**What to work on**.
Should the entries contain pictures, leave them out and return exactly the lines from the first through the line holding "[*← earlier*](/archive.html)".
|---|
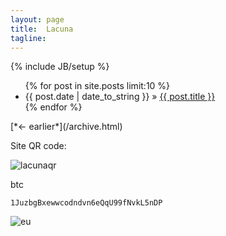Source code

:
 ```yaml
---
layout: page
title:  Lacuna
tagline:
---
```

{% include JB/setup %}



<ul class="posts">
  {% for post in site.posts limit:10 %}
    <li><span>{{ post.date | date_to_string }}</span> &raquo; <a href="{{ BASE_PATH }}{{ post.url }}">{{ post.title }}</a></li>
  {% endfor %}
</ul>
[*← earlier*](/archive.html)




Site QR code:

![lacunaqr](https://dl.dropbox.com/u/5666518/lacuna_qr.png)


 btc

    1JuzbgBxewwcodndvn6eQqU99fNvkL5nDP


![eu](http://f.cl.ly/items/0N3P431I1K0r1O131I22/bernardo_.jpg)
|---|
**Reply**.
Source code

:
 ```yaml
---
layout: page
title:  Lacuna
tagline:
---
```

{% include JB/setup %}



<ul class="posts">
  {% for post in site.posts limit:10 %}
    <li><span>{{ post.date | date_to_string }}</span> &raquo; <a href="{{ BASE_PATH }}{{ post.url }}">{{ post.title }}</a></li>
  {% endfor %}
</ul>
[*← earlier*](/archive.html)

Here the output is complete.